● Exercise requirements
Report every line of the records that contains the word "minutes".

(Records excerpted from a collection)
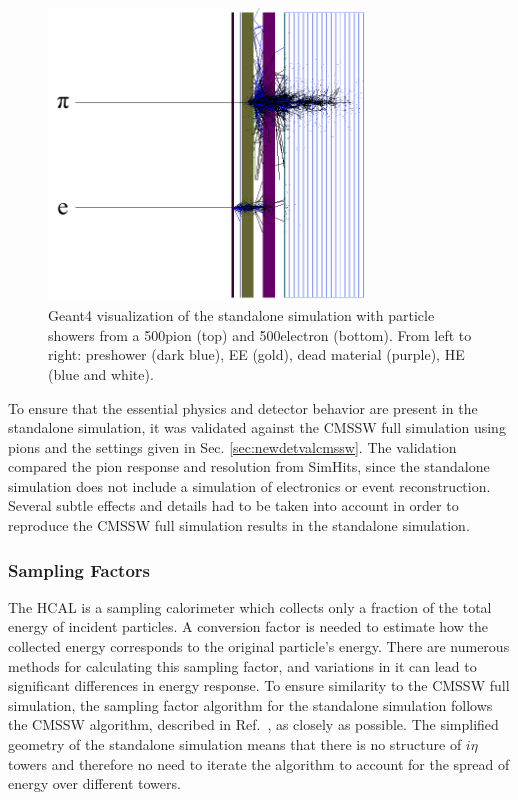 \begin{figure}[hbtp]
\begin{center}
\includegraphics[width=0.75\textwidth]{figures/showers-labeled.png}
\caption{Geant4 visualization of the standalone simulation with particle showers from a 500\GeV pion (top) and 500\GeV electron (bottom). From left to right: preshower (dark blue), EE (gold), dead material (purple), HE (blue and white).}
\label{fig:showers}
\end{center}
\end{figure}

To ensure that the essential physics and detector behavior are present in the standalone simulation, it was validated against the CMSSW full simulation using pions and the settings given in Sec. \ref{sec:newdetvalcmssw}. The validation compared the pion response and resolution from SimHits, since the standalone simulation does not include a simulation of electronics or event reconstruction. Several subtle effects and details had to be taken into account in order to reproduce the CMSSW full simulation results in the standalone simulation.

\subsubsection{Sampling Factors}
\label{sec:newdetvalsam}

The HCAL is a sampling calorimeter which collects only a fraction of the total energy of incident particles. A conversion factor is needed to estimate how the collected energy corresponds to the original particle's energy. There are numerous methods for calculating this sampling factor, and variations in it can lead to significant differences in energy response. To ensure similarity to the CMSSW full simulation, the sampling factor algorithm for the standalone simulation follows the CMSSW algorithm, described in Ref.~\cite{hcalsam}, as closely as possible. The simplified geometry of the standalone simulation means that there is no structure of $i\eta$ towers and therefore no need to iterate the algorithm to account for the spread of energy over different towers.

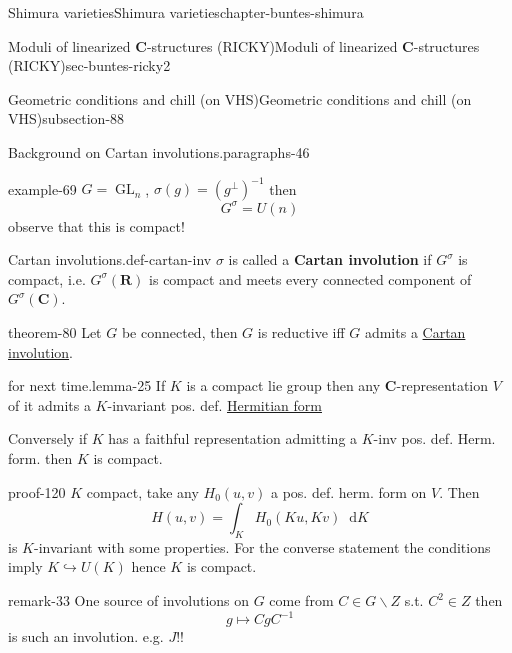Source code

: \documentclass[oneside,10pt,]{book}
\newcommand{\terminology}[1]{\textbf{#1}}
\numberwithin{equation}{section}
\newcommand{\diff}{\mathop{}\!\mathrm{d}}
\newcommand{\inv}{^{-1}}
\newcommand{\RR}{\mathbf{R}}
\newcommand{\CC}{\mathbf{C}}
\DeclareMathOperator{\GL}{GL}
\begin{document}
\begin{chapterptx}{Shimura varieties}{}{Shimura varieties}{}{}{chapter-buntes-shimura}
\begin{sectionptx}{Moduli of linearized \(\CC\)-structures (RICKY)}{}{Moduli of linearized \(\CC\)-structures (RICKY)}{}{}{sec-buntes-ricky2}
\begin{subsectionptx}{Geometric conditions and chill (on VHS)}{}{Geometric conditions and chill (on VHS)}{}{}{subsection-88}
\begin{paragraphs}{Background on Cartan involutions.}{paragraphs-46}
\begin{example}{}{example-69}
\hypertarget{p-1202}{}%
\(G = \GL_n\), \(\sigma(g) = (g^\perp)\inv\) then%
\begin{equation*}
G^\sigma = U(n)
\end{equation*}
observe that this is compact!%
\end{example}
\begin{definition}{Cartan involutions.}{def-cartan-inv}%
\hypertarget{p-1203}{}%
\(\sigma\) is called a \terminology{Cartan involution} if \(G^\sigma\) is compact, i.e. \(G^\sigma(\RR)\) is compact and meets every connected component of \(G^\sigma(\CC)\).%
\end{definition}
\begin{theorem}{}{}{theorem-80}%
\hypertarget{p-1204}{}%
Let \(G\) be connected, then \(G\) is reductive iff \(G\) admits a \hyperref[def-cartan-inv]{Cartan involution}.%
\end{theorem}
\begin{lemma}{for next time.}{}{lemma-25}%
\hypertarget{p-1205}{}%
If \(K\) is a compact lie group then any \(\CC\)-representation \(V\) of it admits a \(K\)-invariant pos. def. \hyperref[def-herm-form]{Hermitian form}%
\par
\hypertarget{p-1206}{}%
Conversely if \(K\) has a faithful representation admitting a \(K\)-inv pos. def. Herm. form. then \(K\) is compact.%
\end{lemma}
\begin{proofptx}{}{proof-120}
\hypertarget{p-1207}{}%
\(K\) compact, take any \(H_0(u,v)\) a pos. def. herm. form on \(V\). Then%
\begin{equation*}
H(u,v) = \int_K H_0(Ku, Kv) \diff K
\end{equation*}
is \(K\)-invariant with some properties. For the converse statement the conditions imply \(K \hookrightarrow U(K)\) hence \(K\) is compact.%
\end{proofptx}
\begin{remark}{}{remark-33}%
\hypertarget{p-1208}{}%
One source of involutions on \(G\) come from \(C\in G\smallsetminus Z\) s.t. \(C^2 \in Z\) then%
\begin{equation*}
g   \mapsto C g C\inv
\end{equation*}
is such an involution. e.g. \(J\)!!%
\end{remark}
\end{paragraphs}%
\end{subsectionptx}
\end{sectionptx}
%
%
\typeout{************************************************}

\end{chapterptx}
\end{document}
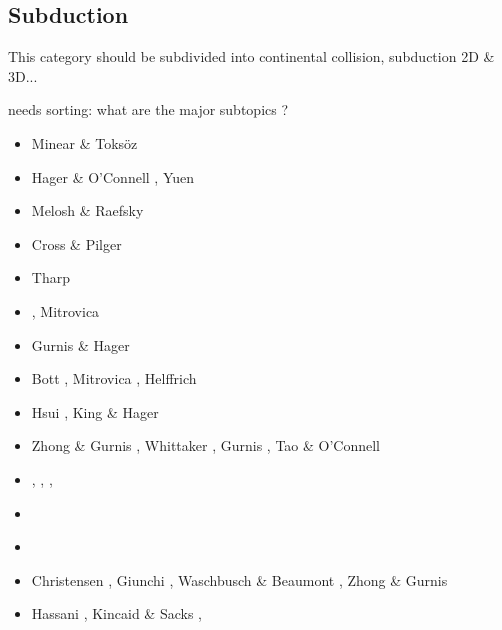 \subsection{Subduction} 
This category should be subdivided into continental collision, subduction 2D \& 3D...

{\color{red} needs sorting: what are the major subtopics ? } 

\begin{scriptsize}
\begin{itemize}
\item[\nineteenseventy] Minear \& Toks{\"o}z \cite{mito70}
\item[\nineteenseventyeight] Hager \& O'Connell \cite{haoc78}, Yuen \etal \cite{yufs78}
\item[\nineteeneighty] Melosh \& Raefsky \cite{mera80}
\item[\nineteeneightytwo] Cross \& Pilger \cite{crpi82}
\item[\nineteeneightyfive] Tharp \cite{thar85}
\item[\nineteeneightysix] \cite{jarr86}, Mitrovica \etal \cite{mipb96}
\item[\nineteeneightyeight] Gurnis \& Hager \cite{guha88}
\item[\nineteeneightynine] Bott \etal \cite{boww89}, Mitrovica \etal \cite{mibj89},
                           Helffrich \etal \cite{hesw89}
\item[\nineteenninety] Hsui \etal \cite{hstt90}, King \& Hager \cite{kiha90}
\item[\nineteenninetytwo] Zhong \& Gurnis \cite{zhgu92}, Whittaker \etal \cite{whbw92}, 
                          Gurnis \cite{gurn92}, Tao \& O'Connell \cite{taoc92}
\item[\nineteenninetythree] \cite{jope93}, \cite{dvnm93}, \cite{wibf93}, \cite{shem93}
\item[\nineteenninetyfour] \cite{zhgu94}\cite{wibe94}
                           \cite{wdbo94a}\cite{wdbo94b}
                           \cite{bequ94}\cite{gaha94}
\item[\nineteenninetyfive] \cite{masa95}
\item[\nineteenninetysix] Christensen \cite{chri96}, Giunchi \etal \cite{gisb96},
                          Waschbusch \& Beaumont \cite{wabe96}, Zhong \& Gurnis \cite{zhgu96}
\item[\nineteenninetyseven] Hassani \etal \cite{hajc97}, Kincaid \& Sacks \cite{kisa97}, 

\end{itemize}
\end{scriptsize}
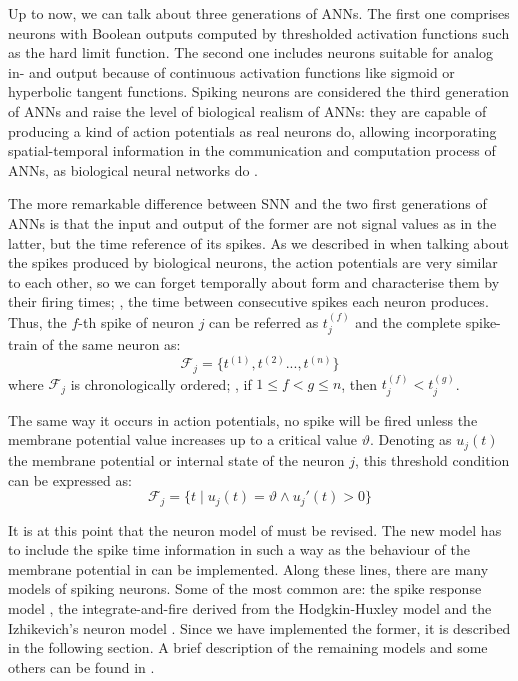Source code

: 
\label{subsec:ANN:SNN}

Up to now, we can talk about three generations of ANNs.
The first one comprises neurons with Boolean outputs computed by thresholded activation functions such as the hard limit function. 
The second one includes neurons suitable for analog in- and output because of continuous activation functions like sigmoid or hyperbolic tangent functions.
Spiking neurons are considered the third generation of ANNs and raise the level of biological realism of ANNs: they are capable of producing a kind of action potentials as real neurons do, allowing incorporating spatial-temporal information in the communication and computation process of ANNs, as biological neural networks do \cite{vreeken2002spiking}.

The more remarkable difference between SNN and the two first generations of ANNs is that 
the input and output of the former are not signal values as in the latter,
but the time reference of its spikes.
As we described in  when talking about the spikes produced by biological neurons, 
the action potentials are very similar to each other, 
so we can forget temporally about form and characterise them by their firing times; \ie, the time between consecutive spikes each neuron produces. Thus, the $f$-th spike of neuron $j$ can be referred as $t_{j}^{(f)}$ and the complete spike-train of the same neuron as: 
\begin{equation}
\mathcal{F}_{j}=\{t^{(1)},t^{(2)}...,t^{(n)}\}
\label{eq:spiketrain}
\end{equation}
where $\mathcal{F}_{j}$ is chronologically ordered; \ie,
if $1\leq f<g \leq n$, then $t_{j}^{(f)} < t_{j}^{(g)}$.

The same way it occurs in action potentials, no spike will be fired unless the membrane potential value increases up to a critical value $\vartheta$. Denoting as $u_{j}(t)$ the membrane potential or internal state of the neuron $j$, this threshold condition can be expressed as:
\begin{equation}
\mathcal{F}_{j}=\{t\mid u_{j}(t)=\vartheta\wedge u_{j}'(t)>0\}
\label{eq:thresspikecondition}
\end{equation}

It is at this point that the neuron model of  must be revised. 
The new model has to include the spike time information in such a way as the behaviour of the membrane potential in  can be implemented. 
Along these lines, there are many models of spiking neurons. Some of the most common are:
the spike response model \cite{gerstner2002spiking}, the integrate-and-fire derived from the Hodgkin-Huxley model \cite{chiu1979quantitative} and the Izhikevich's neuron model \cite{izhikevich2003simple}.
Since we have implemented the former, it is described in the following section. A brief description of the remaining models and some others can be found in \cite{paugam2012computing}.







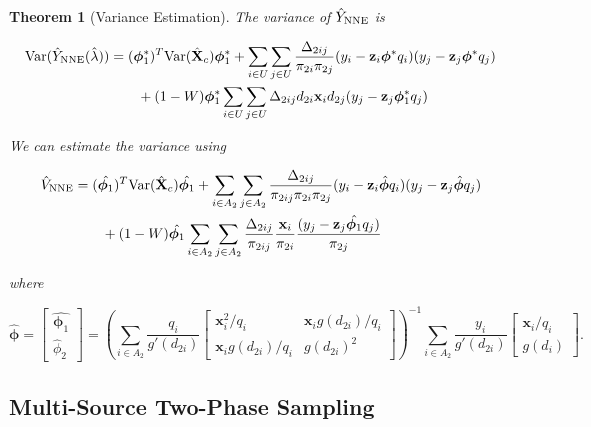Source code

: \documentclass[12pt]{article}
\newtheorem{theorem}{Theorem}
\newcommand{\Var}{{\text{Var}}}
\renewcommand{\bf}[1]{\mathbf{#1}}
\begin{document}
\begin{theorem}[Variance Estimation]\label{thm:nnve}
  The variance of $\hat Y_{\rm NNE}$ is 

  \begin{align*}
    \Var(\hat Y_{\rm NNE}(\hat \lambda))
    &= (\bm \phi_1^*)^T \Var(\hat{\bf X}_c) \bm \phi_1^* + 
    \sum_{i \in U} \sum_{j \in U} \frac{\Delta_{2ij}}{\pi_{2i}\pi_{2j}} 
      (y_i - \bf z_i \bm \phi^* q_i)(y_j - \bf z_j \bm \phi^* q_j)\\
    &\qquad + (1 - W)\bm \phi_1^* \sum_{i \in U} \sum_{j \in U} \Delta_{2ij}
    d_{2i} \bf x_i d_{2j}(y_j - \bf z_j \bm \phi^*_1 q_j)\\
  \end{align*}

  We can estimate the variance using

  \begin{align*}
    \hat V_{\rm NNE} 
    &= (\hat{\bm \phi_1})^T \Var(\hat{\bf X}_c) \hat{\bm \phi_1} + 
    \sum_{i \in A_2} \sum_{j \in A_2} \frac{\Delta_{2ij}}{\pi_{2ij}\pi_{2i}\pi_{2j}} 
    (y_i - \bf z_i \hat{\bm \phi} q_i)(y_j - \bf z_j \hat{\bm \phi} q_j) \\
    &\qquad + (1 - W)\hat{\bm \phi_1} \sum_{i \in A_2} \sum_{j \in A_2} \frac{\Delta_{2ij}}{\pi_{2ij}}
    \frac{\bf x_i}{\pi_{2i}} \frac{(y_j - \bf z_j \hat{\bm \phi_1} q_j)}{\pi_{2j}}
  \end{align*}

  where 
  
  $$\hat{\bm \phi} =
  \begin{bmatrix}
    \hat{\bm \phi_1} \\ \hat \phi_2
  \end{bmatrix} = 
  \left(\sum_{i \in A_2} \frac{q_i}{g'(d_{2i})} 
  \begin{bmatrix}
    \bf x_i^2 / q_i & \bf x_i g(d_{2i}) / q_i \\
    \bf x_i g(d_{2i}) / q_i & g(d_{2i})^2
  \end{bmatrix}
  \right)^{-1}
  \sum_{i \in A_2} \frac{y_i}{g'(d_{2i})} 
  \begin{bmatrix} \bf x_i / q_i \\ g(d_i) \end{bmatrix}.
  $$
\end{theorem}

\subsection{Multi-Source Two-Phase Sampling}
\end{document}
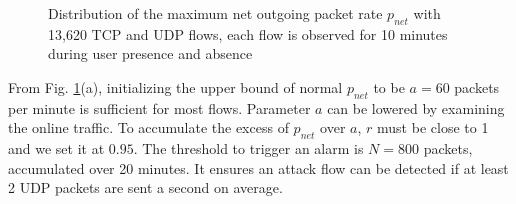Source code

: \begin{figure}[tb]
\centering {}
\vspace*{-3mm}
\caption{Distribution of the maximum net outgoing
packet rate $p_{net}$ with 13,620 TCP and UDP flows, each flow is
observed for 10 minutes during user presence and absence}
\label{fig:ddos}
\end{figure}

From Fig. \ref{fig:ddos}(a), initializing the upper bound of normal
$p_{net}$ to be $a=60$ packets per minute is sufficient for most
flows. Parameter $a$ can be lowered by examining the online traffic. To
accumulate the excess of $p_{net}$ over $a$, $r$ must be close to 1
and we set it at $0.95$. The threshold to trigger an alarm is
$N=800$ packets, accumulated over 20 minutes. It ensures an attack
flow can be detected if at least 2 UDP packets are sent a second on
average.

● Answer box
observed for 10 minutes during user presence and absence}
$N=800$ packets, accumulated over 20 minutes. It ensures an attack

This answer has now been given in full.